* **How to complete this task**
In the entries below, find every line holding the string "system" and collect it.

* **Available data**

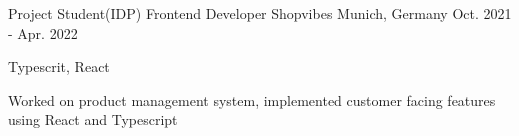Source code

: \begin{cventries}
  \cventry
  {Project Student(IDP) Frontend Developer} %
  {Shopvibes} %
  {Munich, Germany} %
  {Oct. 2021 - Apr. 2022} %
  {
    \begin{cvitems} %
      \item {Typescrit, React}
      \item {Worked on product management system, implemented customer facing features using React and Typescript}
    \end{cvitems}
  }
\end{cventries}
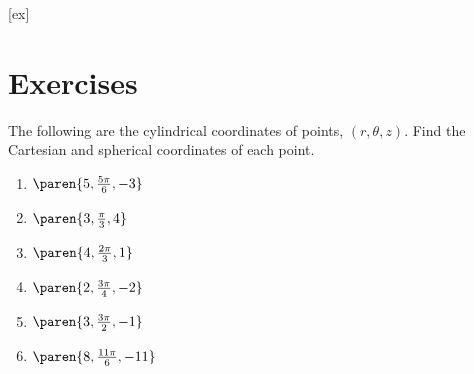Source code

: [ex]
\section*{Exercises}


\begin{ex} The following are the cylindrical coordinates of points, $(
r,\theta,z)$. Find the Cartesian and spherical coordinates of each point.

\begin{enumerate}
\item $\paren{5,\frac{5\pi }{6},-3} $

\item $\paren{3,\frac{\pi }{3},4} $

\item $\paren{4,\frac{2\pi }{3},1} $

\item $\paren{2,\frac{3\pi }{4},-2} $

\item $\paren{3,\frac{3\pi }{2},-1} $

\item $\paren{8,\frac{11\pi }{6},-11} $
\end{enumerate}
\end{ex}

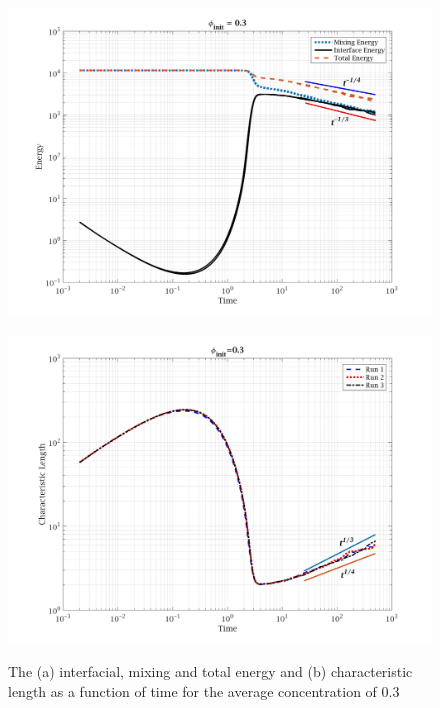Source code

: \documentclass[a4paper,6pt]{article}
\begin{document}
\begin{figure}[H]
        \begin{minipage}[b]{.5\linewidth}       
                \centering
                \includegraphics[width=1\textwidth]{pics/E_c1.jpg}
                \subcaption{}
                \label{E_c1} 
        \end{minipage}
        \begin{minipage}[b]{.5\linewidth}
                \centering
                \includegraphics[width=1\textwidth]{pics/L_c1.jpg}
                \subcaption{}
                \label{L_c1}
        \end{minipage}
                \caption{The (a) interfacial, mixing and total energy and (b) characteristic length as a function of time for the average concentration of 0.3}
        \label{EL_c1}
\end{figure}
\end{document}
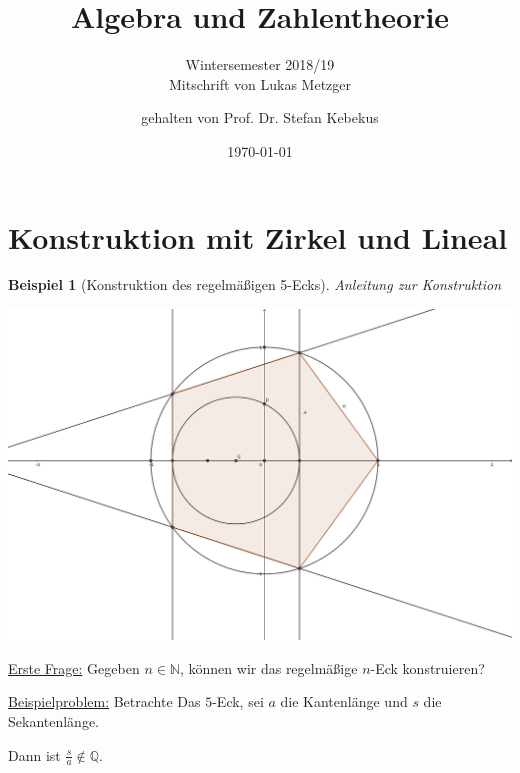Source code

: \documentclass[a4paper,12pt,numbers=noenddot,parskip=full]{scrartcl}
\title{Algebra und Zahlentheorie}
\subtitle{Wintersemester 2018/19 \\ Mitschrift von Lukas Metzger}
\author{gehalten von Prof. Dr. Stefan Kebekus}
\date{\today}
\newcommand{\setN}{\mathbb{N}}
\newcommand{\setQ}{\mathbb{Q}}
\newcommand{\heading}{\underline}
\theoremstyle{dotless}
\newtheorem{example}[theorem]{Beispiel}
\theoremstyle{remark}
\begin{document}
	\pagestyle{headings}
\begin{titlepage}
	\maketitle	
	\thispagestyle{empty}
\end{titlepage}
\newpage 
\thispagestyle{empty}
\quad 
\newpage
\tableofcontents 
\thispagestyle{empty}

\newpage
\setcounter{page}{1}
	
	\setcounter{section}{-1}
	\section{Konstruktion mit Zirkel und Lineal}
	
	\begin{example}[Konstruktion des regelmäßigen 5-Ecks]
		Anleitung zur Konstruktion
		\begin{center}
			\includegraphics[width=0.8\linewidth]{bilder/bild1.png}
		\end{center}
	\end{example}

	\heading{Erste Frage:} Gegeben $n \in \setN$, können wir das regelmäßige $n$-Eck konstruieren?
	
	\heading{Beispielproblem:} Betrachte Das $5$-Eck, sei $a$ die Kantenlänge und $s$ die Sekantenlänge.
	
	Dann ist $\frac{s}{a} \notin \setQ$.
	
\end{document}
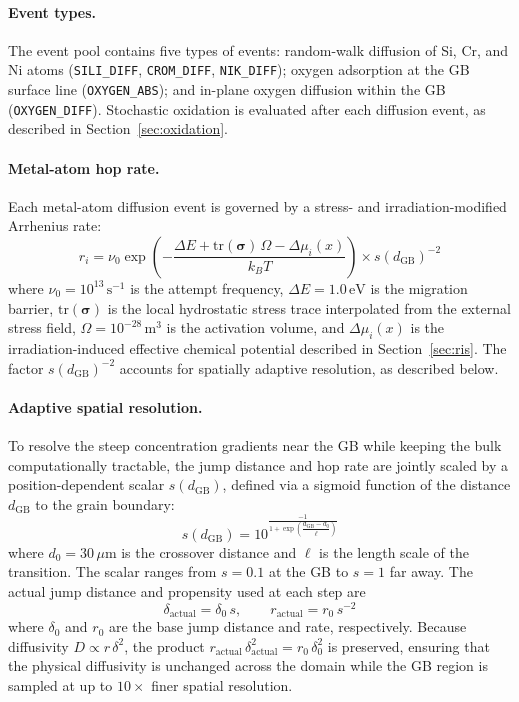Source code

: \documentclass[12pt]{article}
\begin{document}
\paragraph{Event types.}
The event pool contains five types of events: random-walk diffusion of Si, Cr, and Ni atoms (\texttt{SILI\_DIFF}, \texttt{CROM\_DIFF}, \texttt{NIK\_DIFF}); oxygen adsorption at the GB surface line (\texttt{OXYGEN\_ABS}); and in-plane oxygen diffusion within the GB (\texttt{OXYGEN\_DIFF}). Stochastic oxidation is evaluated after each diffusion event, as described in Section~\ref{sec:oxidation}.  %

\paragraph{Metal-atom hop rate.}
Each metal-atom diffusion event is governed by a stress- and irradiation-modified Arrhenius rate:
\begin{equation}\label{equ:hoprate}
r_i = \nu_0 \exp\!\left(-\frac{\Delta E + \mathrm{tr}(\boldsymbol{\sigma})\,\Omega - \Delta\mu_i(x)}{k_B T}\right) \times s(d_\mathrm{GB})^{-2}
\end{equation}
where $\nu_0 = 10^{13}\,\mathrm{s}^{-1}$ is the attempt frequency, $\Delta E = 1.0\,\mathrm{eV}$ is the migration barrier, $\mathrm{tr}(\boldsymbol{\sigma})$ is the local hydrostatic stress trace interpolated from the external stress field, $\Omega = 10^{-28}\,\mathrm{m}^3$ is the activation volume, and $\Delta\mu_i(x)$ is the irradiation-induced effective chemical potential described in Section~\ref{sec:ris}. The factor $s(d_\mathrm{GB})^{-2}$ accounts for spatially adaptive resolution, as described below.

\paragraph{Adaptive spatial resolution.}
To resolve the steep concentration gradients near the GB while keeping the bulk computationally tractable, the jump distance and hop rate are jointly scaled by a position-dependent scalar $s(d_\mathrm{GB})$, defined via a sigmoid function of the distance $d_\mathrm{GB}$ to the grain boundary:
\begin{equation}\label{equ:scalar}
s(d_\mathrm{GB}) = 10^{\displaystyle\frac{-1}{1+\exp\!\left(\dfrac{d_\mathrm{GB} - d_0}{\ell}\right)}}
\end{equation}
where $d_0 = 30\,\mu\mathrm{m}$ is the crossover distance and $\ell$ is the length scale of the transition. The scalar ranges from $s = 0.1$ at the GB to $s = 1$ far away. The actual jump distance and propensity used at each step are
\begin{equation}\label{equ:adaptivejump}
\delta_\mathrm{actual} = \delta_0\, s, \qquad r_\mathrm{actual} = r_0\, s^{-2}
\end{equation}
where $\delta_0$ and $r_0$ are the base jump distance and rate, respectively. Because diffusivity $D \propto r\,\delta^2$, the product $r_\mathrm{actual}\,\delta_\mathrm{actual}^2 = r_0\,\delta_0^2$ is preserved, ensuring that the physical diffusivity is unchanged across the domain while the GB region is sampled at up to $10\times$ finer spatial resolution.
\end{document}
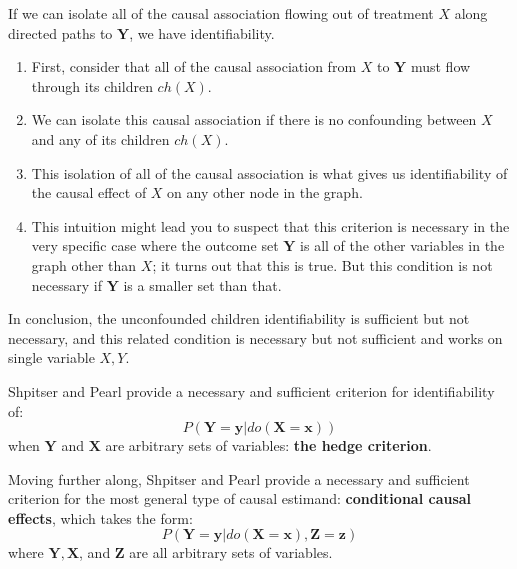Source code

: If we can isolate all of the causal association flowing out of treatment $X$ along
directed paths to $\mathbf{Y}$, we have identifiability.
\begin{enumerate}
    \item First, consider that all of the causal association from $X$ to $\mathbf{Y}$
          must flow through its children $ch(X)$.
    \item We can isolate this causal association if there is no confounding between
          $X$ and any of its children $ch(X)$.
    \item This isolation of all of the causal association is what gives us
          identifiability of the causal effect of $X$ on any other node in the graph.
    \item This intuition might lead you to suspect that this criterion is necessary
          in the very specific case where the outcome set $\mathbf{Y}$ is all of
          the other variables in the graph other than $X$; it turns out that this
          is true. But this condition is not necessary if $\mathbf{Y}$ is a smaller
          set than that.
\end{enumerate}

In conclusion, the unconfounded children identifiability is sufficient but not
necessary, and this related condition is necessary but not sufficient and works
on single variable $X, Y$.

Shpitser and Pearl provide a necessary and sufficient criterion for identifiability of:
\begin{equation}
    P(\mathbf{Y} = \mathbf{y}|do(\mathbf{X} = \mathbf{x}))
\end{equation}
when $\mathbf{Y}$ and $\mathbf{X}$ are arbitrary sets of variables: \textbf{the hedge criterion}.

Moving further along, Shpitser and Pearl provide a necessary and sufficient criterion
for the most general type of causal estimand: \textbf{conditional causal effects},
which takes the form:
\begin{equation}
    P(\mathbf{Y} = \mathbf{y}|do(\mathbf{X} = \mathbf{x}), \mathbf{Z} = \mathbf{z})
\end{equation}
where $\mathbf{Y}, \mathbf{X}$, and $\mathbf{Z}$ are all arbitrary sets of variables.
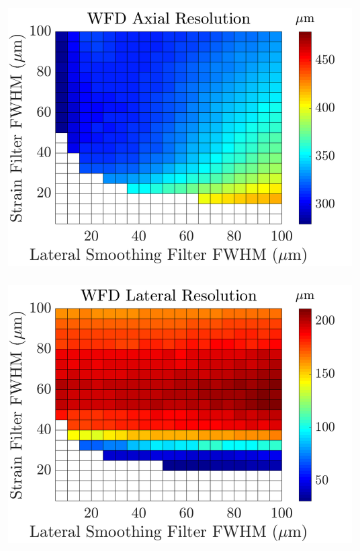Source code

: {\begin{figure}[h!]
\begin{subfigure}{0.49\textwidth}
		\includegraphics[width=\textwidth]{imageres_figs/wfd_axial.png}
	\end{subfigure}
	\begin{subfigure}{0.49\textwidth}
		\centering
		\includegraphics[width=\textwidth]{imageres_figs/wfd_lateral.png}
	\end{subfigure}
	\\
	\begin{subfigure}{0.49\textwidth}
		\centering

\end{subfigure}
\end{figure}}
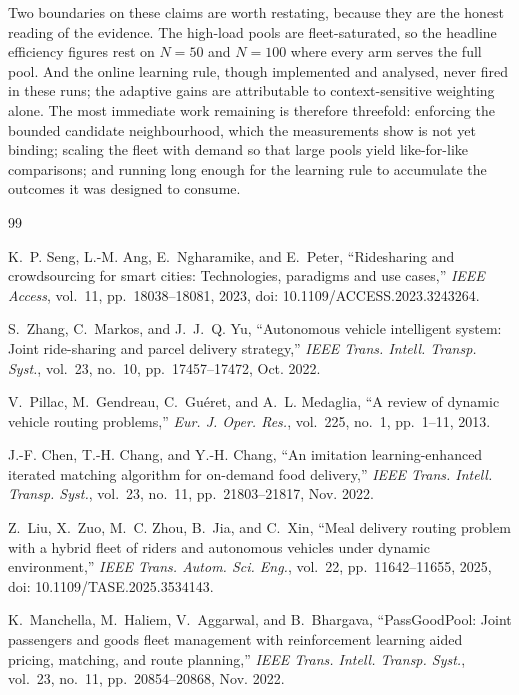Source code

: \documentclass[conference]{IEEEtran}
\begin{document}
Two boundaries on these claims are worth restating, because they are the
honest reading of the evidence. The high-load pools are fleet-saturated, so
the headline efficiency figures rest on $N=50$ and $N=100$ where every arm
serves the full pool. And the online learning rule, though implemented and
analysed, never fired in these runs; the adaptive gains are attributable to
context-sensitive weighting alone. The most immediate work remaining is
therefore threefold: enforcing the bounded candidate neighbourhood, which the
measurements show is not yet binding; scaling the fleet with demand so that
large pools yield like-for-like comparisons; and running long enough for the
learning rule to accumulate the outcomes it was designed to consume.

\balance
\begin{thebibliography}{99}

K.~P. Seng, L.-M. Ang, E.~Ngharamike, and E.~Peter, ``Ridesharing and
crowdsourcing for smart cities: Technologies, paradigms and use cases,''
\emph{IEEE Access}, vol.~11, pp.~18038--18081, 2023,
doi: 10.1109/ACCESS.2023.3243264.

S.~Zhang, C.~Markos, and J.~J.~Q. Yu, ``Autonomous vehicle intelligent
system: Joint ride-sharing and parcel delivery strategy,'' \emph{IEEE Trans.
Intell. Transp. Syst.}, vol.~23, no.~10, pp.~17457--17472, Oct. 2022.

V.~Pillac, M.~Gendreau, C.~Gu\'{e}ret, and A.~L. Medaglia, ``A review of
dynamic vehicle routing problems,'' \emph{Eur. J. Oper. Res.}, vol.~225,
no.~1, pp.~1--11, 2013.

J.-F. Chen, T.-H. Chang, and Y.-H. Chang, ``An imitation learning-enhanced
iterated matching algorithm for on-demand food delivery,'' \emph{IEEE Trans.
Intell. Transp. Syst.}, vol.~23, no.~11, pp.~21803--21817, Nov. 2022.

Z.~Liu, X.~Zuo, M.~C. Zhou, B.~Jia, and C.~Xin, ``Meal delivery routing
problem with a hybrid fleet of riders and autonomous vehicles under dynamic
environment,'' \emph{IEEE Trans. Autom. Sci. Eng.}, vol.~22,
pp.~11642--11655, 2025, doi: 10.1109/TASE.2025.3534143.

K.~Manchella, M.~Haliem, V.~Aggarwal, and B.~Bhargava, ``PassGoodPool: Joint
passengers and goods fleet management with reinforcement learning aided
pricing, matching, and route planning,'' \emph{IEEE Trans. Intell. Transp.
Syst.}, vol.~23, no.~11, pp.~20854--20868, Nov. 2022.


\end{thebibliography}
\end{document}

* **Written solution**
      \item {Worked on product management system, implemented customer facing features using React and Typescript}
system: Joint ride-sharing and parcel delivery strategy,'' \emph{IEEE Trans.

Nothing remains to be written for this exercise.